* _MATERIALS PROVIDED_:
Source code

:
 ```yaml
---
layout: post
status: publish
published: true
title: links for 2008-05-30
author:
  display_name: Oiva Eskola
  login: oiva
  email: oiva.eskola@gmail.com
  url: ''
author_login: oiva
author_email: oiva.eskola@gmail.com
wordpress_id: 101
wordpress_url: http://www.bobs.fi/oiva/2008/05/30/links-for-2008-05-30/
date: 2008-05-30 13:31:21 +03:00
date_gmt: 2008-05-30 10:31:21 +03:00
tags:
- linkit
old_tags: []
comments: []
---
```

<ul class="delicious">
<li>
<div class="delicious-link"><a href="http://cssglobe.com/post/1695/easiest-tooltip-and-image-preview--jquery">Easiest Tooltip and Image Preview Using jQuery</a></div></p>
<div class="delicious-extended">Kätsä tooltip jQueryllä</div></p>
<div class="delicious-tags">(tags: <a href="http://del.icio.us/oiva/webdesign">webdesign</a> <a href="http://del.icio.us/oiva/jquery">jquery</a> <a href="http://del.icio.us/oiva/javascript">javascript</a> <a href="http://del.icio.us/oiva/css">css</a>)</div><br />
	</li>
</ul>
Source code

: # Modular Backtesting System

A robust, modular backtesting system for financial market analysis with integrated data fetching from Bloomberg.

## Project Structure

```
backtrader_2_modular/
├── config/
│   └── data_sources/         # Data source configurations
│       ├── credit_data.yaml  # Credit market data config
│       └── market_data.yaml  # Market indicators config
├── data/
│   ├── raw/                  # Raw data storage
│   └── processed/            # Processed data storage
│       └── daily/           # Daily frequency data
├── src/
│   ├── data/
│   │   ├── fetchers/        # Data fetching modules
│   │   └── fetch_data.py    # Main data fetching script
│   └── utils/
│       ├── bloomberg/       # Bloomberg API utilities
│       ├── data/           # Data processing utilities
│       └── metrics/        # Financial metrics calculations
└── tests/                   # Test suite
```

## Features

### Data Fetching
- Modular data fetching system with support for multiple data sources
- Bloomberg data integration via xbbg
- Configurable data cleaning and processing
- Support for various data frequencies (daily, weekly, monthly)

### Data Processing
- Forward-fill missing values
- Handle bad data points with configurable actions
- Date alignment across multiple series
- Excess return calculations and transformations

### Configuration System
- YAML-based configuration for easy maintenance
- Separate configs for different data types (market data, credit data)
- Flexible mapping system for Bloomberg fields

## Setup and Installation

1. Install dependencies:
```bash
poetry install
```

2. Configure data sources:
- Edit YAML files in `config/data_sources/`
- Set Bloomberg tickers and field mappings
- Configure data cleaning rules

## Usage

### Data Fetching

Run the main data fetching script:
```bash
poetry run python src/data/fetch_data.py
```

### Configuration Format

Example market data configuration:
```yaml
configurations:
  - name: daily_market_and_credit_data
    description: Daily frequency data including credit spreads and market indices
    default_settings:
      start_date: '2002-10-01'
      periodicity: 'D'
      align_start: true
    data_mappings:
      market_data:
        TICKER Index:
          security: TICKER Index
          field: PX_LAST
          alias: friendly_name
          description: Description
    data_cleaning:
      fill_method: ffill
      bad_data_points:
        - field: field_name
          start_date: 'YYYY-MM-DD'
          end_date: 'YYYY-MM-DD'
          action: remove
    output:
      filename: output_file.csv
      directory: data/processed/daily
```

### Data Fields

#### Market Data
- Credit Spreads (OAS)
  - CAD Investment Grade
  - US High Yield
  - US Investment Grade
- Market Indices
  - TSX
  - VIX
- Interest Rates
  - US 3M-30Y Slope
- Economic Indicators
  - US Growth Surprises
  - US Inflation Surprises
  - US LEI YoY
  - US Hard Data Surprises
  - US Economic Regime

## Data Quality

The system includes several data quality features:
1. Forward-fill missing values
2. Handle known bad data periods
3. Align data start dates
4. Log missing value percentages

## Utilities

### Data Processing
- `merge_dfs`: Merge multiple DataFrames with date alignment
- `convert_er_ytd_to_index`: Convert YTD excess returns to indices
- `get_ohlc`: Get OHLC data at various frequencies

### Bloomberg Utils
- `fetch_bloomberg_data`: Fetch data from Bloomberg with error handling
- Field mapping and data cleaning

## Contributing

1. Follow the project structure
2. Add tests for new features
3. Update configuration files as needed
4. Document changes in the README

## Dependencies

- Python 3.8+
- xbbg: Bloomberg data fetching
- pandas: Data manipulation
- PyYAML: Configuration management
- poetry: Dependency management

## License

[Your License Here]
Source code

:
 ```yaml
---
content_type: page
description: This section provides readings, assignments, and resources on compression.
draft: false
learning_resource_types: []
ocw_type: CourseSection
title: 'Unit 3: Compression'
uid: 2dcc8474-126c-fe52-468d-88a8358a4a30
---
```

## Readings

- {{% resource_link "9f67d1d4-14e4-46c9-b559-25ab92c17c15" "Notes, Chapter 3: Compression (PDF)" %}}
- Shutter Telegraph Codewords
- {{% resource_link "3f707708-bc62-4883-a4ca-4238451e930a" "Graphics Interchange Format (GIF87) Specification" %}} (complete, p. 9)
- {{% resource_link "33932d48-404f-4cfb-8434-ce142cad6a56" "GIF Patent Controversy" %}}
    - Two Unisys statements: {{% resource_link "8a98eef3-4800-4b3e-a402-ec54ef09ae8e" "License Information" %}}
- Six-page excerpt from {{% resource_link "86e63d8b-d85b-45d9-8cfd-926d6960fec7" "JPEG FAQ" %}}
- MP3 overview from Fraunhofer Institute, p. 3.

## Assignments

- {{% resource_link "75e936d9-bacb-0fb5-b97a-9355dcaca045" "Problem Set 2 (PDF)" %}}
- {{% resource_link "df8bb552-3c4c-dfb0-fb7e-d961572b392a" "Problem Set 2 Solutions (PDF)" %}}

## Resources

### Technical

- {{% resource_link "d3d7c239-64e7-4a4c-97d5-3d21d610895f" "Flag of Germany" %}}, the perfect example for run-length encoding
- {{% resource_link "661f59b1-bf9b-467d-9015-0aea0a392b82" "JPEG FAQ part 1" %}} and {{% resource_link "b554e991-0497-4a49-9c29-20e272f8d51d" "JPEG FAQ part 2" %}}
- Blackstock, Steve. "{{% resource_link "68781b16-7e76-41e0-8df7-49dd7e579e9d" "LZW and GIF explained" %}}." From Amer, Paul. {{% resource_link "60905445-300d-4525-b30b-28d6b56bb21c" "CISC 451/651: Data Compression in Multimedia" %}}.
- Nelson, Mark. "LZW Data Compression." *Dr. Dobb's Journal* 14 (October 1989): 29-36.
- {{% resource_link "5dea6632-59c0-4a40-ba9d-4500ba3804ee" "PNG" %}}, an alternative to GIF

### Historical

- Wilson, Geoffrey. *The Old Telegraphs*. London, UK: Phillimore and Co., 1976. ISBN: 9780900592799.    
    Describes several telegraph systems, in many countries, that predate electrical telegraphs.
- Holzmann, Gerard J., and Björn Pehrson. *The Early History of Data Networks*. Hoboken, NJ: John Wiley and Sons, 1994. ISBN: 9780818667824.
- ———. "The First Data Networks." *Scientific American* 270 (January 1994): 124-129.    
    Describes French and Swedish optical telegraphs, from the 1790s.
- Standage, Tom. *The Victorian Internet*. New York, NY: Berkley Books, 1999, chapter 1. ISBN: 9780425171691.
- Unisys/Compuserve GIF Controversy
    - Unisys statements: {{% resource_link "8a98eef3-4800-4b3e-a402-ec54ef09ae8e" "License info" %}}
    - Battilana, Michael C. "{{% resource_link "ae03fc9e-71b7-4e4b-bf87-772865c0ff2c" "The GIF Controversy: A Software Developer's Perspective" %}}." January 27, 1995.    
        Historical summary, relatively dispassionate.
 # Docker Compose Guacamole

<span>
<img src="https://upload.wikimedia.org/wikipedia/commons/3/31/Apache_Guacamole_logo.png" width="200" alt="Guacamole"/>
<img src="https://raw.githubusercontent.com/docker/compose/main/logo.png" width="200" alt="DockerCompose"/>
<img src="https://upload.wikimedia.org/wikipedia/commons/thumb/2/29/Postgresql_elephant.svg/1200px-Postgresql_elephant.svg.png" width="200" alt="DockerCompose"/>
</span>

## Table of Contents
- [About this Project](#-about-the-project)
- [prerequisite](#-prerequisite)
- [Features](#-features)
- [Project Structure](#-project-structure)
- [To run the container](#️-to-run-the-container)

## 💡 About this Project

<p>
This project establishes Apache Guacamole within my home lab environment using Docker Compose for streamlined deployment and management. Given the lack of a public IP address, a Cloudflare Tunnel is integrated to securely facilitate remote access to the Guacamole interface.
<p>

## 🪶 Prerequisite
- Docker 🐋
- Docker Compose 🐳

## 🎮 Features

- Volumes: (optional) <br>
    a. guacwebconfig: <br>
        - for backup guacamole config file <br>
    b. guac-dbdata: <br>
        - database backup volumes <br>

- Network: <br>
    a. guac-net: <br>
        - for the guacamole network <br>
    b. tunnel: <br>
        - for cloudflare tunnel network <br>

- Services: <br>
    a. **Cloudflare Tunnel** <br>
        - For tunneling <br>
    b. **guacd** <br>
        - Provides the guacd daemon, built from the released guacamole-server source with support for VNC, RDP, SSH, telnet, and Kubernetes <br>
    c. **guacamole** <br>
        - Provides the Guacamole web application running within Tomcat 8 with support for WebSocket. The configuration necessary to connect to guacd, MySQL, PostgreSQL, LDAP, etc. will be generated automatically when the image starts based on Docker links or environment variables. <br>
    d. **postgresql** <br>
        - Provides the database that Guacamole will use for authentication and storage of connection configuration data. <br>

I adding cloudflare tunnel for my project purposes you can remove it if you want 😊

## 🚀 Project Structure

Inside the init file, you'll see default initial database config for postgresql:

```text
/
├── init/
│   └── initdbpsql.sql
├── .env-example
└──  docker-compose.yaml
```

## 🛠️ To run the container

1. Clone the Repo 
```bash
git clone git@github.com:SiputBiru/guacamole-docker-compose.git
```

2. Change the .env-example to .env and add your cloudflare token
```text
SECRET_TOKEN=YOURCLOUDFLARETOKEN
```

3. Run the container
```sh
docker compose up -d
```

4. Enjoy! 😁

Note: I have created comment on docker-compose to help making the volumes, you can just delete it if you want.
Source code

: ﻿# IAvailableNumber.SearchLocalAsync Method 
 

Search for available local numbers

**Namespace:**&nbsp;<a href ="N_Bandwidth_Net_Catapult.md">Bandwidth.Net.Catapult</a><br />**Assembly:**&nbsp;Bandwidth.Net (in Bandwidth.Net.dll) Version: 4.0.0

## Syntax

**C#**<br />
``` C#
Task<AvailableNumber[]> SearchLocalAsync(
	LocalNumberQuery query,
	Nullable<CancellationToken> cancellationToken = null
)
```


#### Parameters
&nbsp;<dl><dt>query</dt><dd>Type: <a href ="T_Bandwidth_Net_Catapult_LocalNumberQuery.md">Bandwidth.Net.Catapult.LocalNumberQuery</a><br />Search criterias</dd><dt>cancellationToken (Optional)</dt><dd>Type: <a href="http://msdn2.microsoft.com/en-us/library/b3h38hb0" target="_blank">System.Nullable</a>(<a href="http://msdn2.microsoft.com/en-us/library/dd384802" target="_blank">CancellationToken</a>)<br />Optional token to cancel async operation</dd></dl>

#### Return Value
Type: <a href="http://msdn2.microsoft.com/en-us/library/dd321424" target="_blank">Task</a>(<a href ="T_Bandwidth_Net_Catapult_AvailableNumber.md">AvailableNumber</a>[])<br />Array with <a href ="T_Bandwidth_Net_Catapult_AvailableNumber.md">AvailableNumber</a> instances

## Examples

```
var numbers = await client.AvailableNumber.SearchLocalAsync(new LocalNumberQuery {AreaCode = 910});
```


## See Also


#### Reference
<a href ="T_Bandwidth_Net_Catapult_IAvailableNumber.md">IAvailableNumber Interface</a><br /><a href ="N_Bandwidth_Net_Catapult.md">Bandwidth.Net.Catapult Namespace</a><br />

* _TASK PROMPT_:
Please return the lines above that run from the line containing "4. Document changes in the README" to the line containing "- MP3 overview", inclusive, exactly and with no other lines.

* _RESULT FOR THIS TASK_:
4. Document changes in the README

## Dependencies

- Python 3.8+
- xbbg: Bloomberg data fetching
- pandas: Data manipulation
- PyYAML: Configuration management
- poetry: Dependency management

## License

[Your License Here]
Source code

:
 ```yaml
---
content_type: page
description: This section provides readings, assignments, and resources on compression.
draft: false
learning_resource_types: []
ocw_type: CourseSection
title: 'Unit 3: Compression'
uid: 2dcc8474-126c-fe52-468d-88a8358a4a30
---
```

## Readings

- {{% resource_link "9f67d1d4-14e4-46c9-b559-25ab92c17c15" "Notes, Chapter 3: Compression (PDF)" %}}
- Shutter Telegraph Codewords
- {{% resource_link "3f707708-bc62-4883-a4ca-4238451e930a" "Graphics Interchange Format (GIF87) Specification" %}} (complete, p. 9)
- {{% resource_link "33932d48-404f-4cfb-8434-ce142cad6a56" "GIF Patent Controversy" %}}
    - Two Unisys statements: {{% resource_link "8a98eef3-4800-4b3e-a402-ec54ef09ae8e" "License Information" %}}
- Six-page excerpt from {{% resource_link "86e63d8b-d85b-45d9-8cfd-926d6960fec7" "JPEG FAQ" %}}
- MP3 overview from Fraunhofer Institute, p. 3.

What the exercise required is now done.